Von KI bis DatenerfassungWie kann Schulunterricht Informatik-Wissen effektiv vermitteln?Serie Forschen und Verstehen
20. Januar 2025, von Anna Priebe
Foto: Drazen Zigic via Getty Images
Ab dem 1. August 2025 ist Informatik an allen Hamburger Stadtteilschulen und Gymnasien Pflichtfach. Mit welchen Methoden man Schülerinnen und Schülern effektiv ein Verständnis von Anwendungen wie ChatGPT vermitteln kann, erforschen Moritz Kreinsen und das Team des Arbeitsbereichs Didaktik der Informatik unter Leitung von Prof. Dr. Sandra Schulz an der Fakultät für Erziehungswissenschaft.
Anwendungen auf Basis künstlicher Intelligenz entwickeln sich immer schneller weiter und halten auch an Schulen Einzug.
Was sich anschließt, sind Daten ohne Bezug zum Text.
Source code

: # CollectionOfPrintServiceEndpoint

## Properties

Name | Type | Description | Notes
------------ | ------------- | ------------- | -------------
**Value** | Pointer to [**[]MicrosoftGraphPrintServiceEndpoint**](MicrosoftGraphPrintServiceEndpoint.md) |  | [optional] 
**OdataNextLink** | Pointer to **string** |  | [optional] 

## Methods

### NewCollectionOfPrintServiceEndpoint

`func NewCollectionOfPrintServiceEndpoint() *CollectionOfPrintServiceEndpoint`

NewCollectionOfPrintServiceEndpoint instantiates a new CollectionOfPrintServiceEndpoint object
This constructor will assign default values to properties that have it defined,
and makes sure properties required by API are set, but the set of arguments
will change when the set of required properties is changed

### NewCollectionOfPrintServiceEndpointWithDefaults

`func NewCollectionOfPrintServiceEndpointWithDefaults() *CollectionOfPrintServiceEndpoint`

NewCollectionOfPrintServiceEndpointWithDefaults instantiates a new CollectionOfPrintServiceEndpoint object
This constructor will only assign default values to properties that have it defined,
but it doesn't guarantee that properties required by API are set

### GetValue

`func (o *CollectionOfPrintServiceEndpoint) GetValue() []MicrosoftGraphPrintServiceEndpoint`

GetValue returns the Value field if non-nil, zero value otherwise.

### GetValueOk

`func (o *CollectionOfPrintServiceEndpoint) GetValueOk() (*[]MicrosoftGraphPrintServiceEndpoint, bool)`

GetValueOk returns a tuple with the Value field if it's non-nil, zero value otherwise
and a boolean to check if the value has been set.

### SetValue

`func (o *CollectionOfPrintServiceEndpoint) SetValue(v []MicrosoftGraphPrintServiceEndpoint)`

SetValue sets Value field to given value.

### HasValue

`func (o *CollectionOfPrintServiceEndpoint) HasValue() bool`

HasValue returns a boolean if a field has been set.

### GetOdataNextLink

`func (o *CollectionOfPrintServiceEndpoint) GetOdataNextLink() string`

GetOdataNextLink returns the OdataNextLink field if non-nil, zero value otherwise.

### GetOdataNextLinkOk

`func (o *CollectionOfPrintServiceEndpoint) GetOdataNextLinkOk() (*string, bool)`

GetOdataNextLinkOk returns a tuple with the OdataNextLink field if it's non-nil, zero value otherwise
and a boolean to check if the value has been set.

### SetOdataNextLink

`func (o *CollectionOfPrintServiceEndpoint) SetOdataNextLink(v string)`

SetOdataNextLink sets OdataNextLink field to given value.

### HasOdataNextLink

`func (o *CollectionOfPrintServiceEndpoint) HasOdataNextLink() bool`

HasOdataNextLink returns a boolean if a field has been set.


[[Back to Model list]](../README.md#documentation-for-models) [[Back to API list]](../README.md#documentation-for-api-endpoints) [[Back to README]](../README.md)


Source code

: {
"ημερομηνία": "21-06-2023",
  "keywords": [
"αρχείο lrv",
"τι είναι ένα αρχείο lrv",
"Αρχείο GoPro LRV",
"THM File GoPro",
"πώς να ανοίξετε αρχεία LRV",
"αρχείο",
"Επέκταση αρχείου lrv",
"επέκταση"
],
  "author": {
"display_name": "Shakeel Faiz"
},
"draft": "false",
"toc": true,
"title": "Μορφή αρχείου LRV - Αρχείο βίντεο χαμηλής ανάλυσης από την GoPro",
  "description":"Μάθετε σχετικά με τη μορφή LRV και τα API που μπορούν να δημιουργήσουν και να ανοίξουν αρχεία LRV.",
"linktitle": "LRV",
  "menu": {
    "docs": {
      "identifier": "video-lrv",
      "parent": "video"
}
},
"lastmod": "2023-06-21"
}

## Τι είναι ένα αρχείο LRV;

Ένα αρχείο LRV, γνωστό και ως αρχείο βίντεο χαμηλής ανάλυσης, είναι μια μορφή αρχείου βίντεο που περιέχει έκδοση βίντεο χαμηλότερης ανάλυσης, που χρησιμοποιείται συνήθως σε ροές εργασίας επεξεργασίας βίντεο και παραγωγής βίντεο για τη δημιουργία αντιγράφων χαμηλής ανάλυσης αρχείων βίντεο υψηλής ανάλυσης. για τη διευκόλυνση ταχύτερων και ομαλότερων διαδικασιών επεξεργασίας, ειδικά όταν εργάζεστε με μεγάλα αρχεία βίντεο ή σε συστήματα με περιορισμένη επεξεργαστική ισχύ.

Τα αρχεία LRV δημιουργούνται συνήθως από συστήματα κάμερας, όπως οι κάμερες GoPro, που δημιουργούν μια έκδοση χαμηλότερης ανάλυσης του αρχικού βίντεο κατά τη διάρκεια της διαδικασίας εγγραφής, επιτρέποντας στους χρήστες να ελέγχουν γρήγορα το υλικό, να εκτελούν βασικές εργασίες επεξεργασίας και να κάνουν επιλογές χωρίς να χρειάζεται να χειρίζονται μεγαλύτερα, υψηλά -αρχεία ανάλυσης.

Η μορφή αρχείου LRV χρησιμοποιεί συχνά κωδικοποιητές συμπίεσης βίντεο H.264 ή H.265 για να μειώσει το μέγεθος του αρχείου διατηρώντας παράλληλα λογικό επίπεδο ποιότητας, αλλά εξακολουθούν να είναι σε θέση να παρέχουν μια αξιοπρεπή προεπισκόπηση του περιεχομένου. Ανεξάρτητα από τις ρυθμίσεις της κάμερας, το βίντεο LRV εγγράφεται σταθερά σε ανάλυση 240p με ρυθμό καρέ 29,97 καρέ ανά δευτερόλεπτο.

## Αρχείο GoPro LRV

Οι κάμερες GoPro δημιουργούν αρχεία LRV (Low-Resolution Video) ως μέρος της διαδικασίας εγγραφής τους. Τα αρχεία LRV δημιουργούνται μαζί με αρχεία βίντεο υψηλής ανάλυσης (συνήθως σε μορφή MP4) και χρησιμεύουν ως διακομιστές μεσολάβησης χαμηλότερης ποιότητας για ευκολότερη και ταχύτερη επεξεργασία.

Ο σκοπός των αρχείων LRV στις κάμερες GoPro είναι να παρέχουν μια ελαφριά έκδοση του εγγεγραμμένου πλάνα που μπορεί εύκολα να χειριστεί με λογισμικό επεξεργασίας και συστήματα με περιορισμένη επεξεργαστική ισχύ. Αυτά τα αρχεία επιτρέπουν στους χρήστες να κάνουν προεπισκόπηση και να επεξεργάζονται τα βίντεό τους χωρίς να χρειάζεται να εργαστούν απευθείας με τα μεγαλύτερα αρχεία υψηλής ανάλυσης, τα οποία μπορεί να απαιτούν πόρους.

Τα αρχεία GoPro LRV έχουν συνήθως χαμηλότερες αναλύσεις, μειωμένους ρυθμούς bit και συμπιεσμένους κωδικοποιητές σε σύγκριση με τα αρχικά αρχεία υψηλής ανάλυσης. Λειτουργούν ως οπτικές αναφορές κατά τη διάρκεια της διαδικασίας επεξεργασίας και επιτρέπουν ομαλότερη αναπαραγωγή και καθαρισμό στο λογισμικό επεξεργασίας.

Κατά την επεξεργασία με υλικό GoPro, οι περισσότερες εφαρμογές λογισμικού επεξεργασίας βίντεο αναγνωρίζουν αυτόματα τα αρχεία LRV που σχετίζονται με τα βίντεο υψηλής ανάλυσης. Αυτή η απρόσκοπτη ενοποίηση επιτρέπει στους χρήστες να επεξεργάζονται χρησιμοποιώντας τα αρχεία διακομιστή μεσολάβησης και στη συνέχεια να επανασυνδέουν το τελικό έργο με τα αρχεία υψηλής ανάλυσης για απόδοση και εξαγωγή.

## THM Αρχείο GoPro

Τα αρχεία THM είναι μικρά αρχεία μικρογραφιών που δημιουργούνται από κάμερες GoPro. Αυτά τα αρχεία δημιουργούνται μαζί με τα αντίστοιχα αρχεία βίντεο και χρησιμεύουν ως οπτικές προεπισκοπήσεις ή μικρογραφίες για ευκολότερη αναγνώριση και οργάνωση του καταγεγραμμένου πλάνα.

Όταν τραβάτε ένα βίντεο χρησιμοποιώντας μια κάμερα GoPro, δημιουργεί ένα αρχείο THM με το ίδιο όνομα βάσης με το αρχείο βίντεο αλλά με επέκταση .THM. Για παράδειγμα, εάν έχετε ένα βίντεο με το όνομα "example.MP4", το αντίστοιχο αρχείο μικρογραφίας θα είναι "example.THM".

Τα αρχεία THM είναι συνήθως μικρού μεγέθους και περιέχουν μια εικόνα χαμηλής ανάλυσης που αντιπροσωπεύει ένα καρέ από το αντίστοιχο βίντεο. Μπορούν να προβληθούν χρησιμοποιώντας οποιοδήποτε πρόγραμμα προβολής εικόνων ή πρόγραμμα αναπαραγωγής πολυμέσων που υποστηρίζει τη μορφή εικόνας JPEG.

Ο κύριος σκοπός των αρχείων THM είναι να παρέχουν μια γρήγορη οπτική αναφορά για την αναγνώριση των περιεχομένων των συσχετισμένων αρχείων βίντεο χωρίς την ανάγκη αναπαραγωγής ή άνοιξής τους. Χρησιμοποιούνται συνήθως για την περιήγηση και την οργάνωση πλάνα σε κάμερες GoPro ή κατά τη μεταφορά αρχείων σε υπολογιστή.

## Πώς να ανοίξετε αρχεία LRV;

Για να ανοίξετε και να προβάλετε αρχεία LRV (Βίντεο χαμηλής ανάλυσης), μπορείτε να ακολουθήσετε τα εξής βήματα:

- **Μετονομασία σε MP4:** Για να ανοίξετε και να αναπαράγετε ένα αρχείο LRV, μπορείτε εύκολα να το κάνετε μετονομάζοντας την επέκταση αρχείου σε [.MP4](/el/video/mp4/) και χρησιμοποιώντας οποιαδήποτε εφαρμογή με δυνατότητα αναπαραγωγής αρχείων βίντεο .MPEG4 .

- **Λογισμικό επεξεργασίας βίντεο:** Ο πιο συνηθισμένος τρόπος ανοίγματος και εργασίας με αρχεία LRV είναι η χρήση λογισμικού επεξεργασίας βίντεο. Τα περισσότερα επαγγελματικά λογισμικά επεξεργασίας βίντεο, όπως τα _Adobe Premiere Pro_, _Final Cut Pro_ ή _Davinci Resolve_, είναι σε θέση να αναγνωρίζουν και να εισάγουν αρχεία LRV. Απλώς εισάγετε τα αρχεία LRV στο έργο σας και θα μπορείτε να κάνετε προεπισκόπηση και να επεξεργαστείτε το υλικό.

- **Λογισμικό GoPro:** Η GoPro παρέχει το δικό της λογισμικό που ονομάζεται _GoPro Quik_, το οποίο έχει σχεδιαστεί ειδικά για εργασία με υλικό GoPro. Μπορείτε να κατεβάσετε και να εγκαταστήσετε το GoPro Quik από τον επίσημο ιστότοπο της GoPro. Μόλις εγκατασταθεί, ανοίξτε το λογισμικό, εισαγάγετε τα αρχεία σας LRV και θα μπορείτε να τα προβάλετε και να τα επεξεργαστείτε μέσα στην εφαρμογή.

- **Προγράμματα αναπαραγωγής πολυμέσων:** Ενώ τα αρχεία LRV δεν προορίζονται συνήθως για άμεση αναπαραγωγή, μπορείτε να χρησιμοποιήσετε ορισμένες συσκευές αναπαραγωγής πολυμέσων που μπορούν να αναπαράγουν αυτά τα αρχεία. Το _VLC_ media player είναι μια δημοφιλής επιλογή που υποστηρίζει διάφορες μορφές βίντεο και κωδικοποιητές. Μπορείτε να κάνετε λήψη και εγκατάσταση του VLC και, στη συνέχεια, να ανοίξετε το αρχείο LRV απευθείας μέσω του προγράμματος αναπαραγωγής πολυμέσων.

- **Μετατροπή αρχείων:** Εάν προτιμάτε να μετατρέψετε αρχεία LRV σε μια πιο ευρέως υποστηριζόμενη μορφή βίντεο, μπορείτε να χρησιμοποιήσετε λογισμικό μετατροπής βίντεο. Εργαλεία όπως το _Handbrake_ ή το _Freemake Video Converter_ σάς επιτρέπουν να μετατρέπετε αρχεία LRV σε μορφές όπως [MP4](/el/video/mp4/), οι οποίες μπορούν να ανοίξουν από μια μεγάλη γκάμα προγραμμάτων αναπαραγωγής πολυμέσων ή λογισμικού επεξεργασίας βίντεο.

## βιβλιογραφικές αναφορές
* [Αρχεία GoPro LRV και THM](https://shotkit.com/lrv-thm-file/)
Wozu forschen Sie in diesem Zusammenhang?
Zahlreiche Studien zeigen, dass viele Jugendliche zwar intensiv ihr Smartphone und ChatGPT nutzen, aber die Funktionsweisen der Systeme gar nicht verstehen und unreflektiert anwenden. Umso notwendiger ist das Pflichtfach Informatik, um Fachwissen über die Technologien, die sie täglich nutzen, zu vermitteln. Wir sprechen in der Regel von Informatiksystemen.
Wir entwickeln und überprüfen in unserer Forschung unter anderem didaktische Instrumente für den Unterricht. Denn nur, wenn diese zuverlässig das technische Verständnis vermitteln, kann der mündige Umgang mit den Informatiksystemen gelernt werden. Ich selbst arbeite insbesondere zu Anwendungen im Themenfeld der künstlichen Intelligenz (KI).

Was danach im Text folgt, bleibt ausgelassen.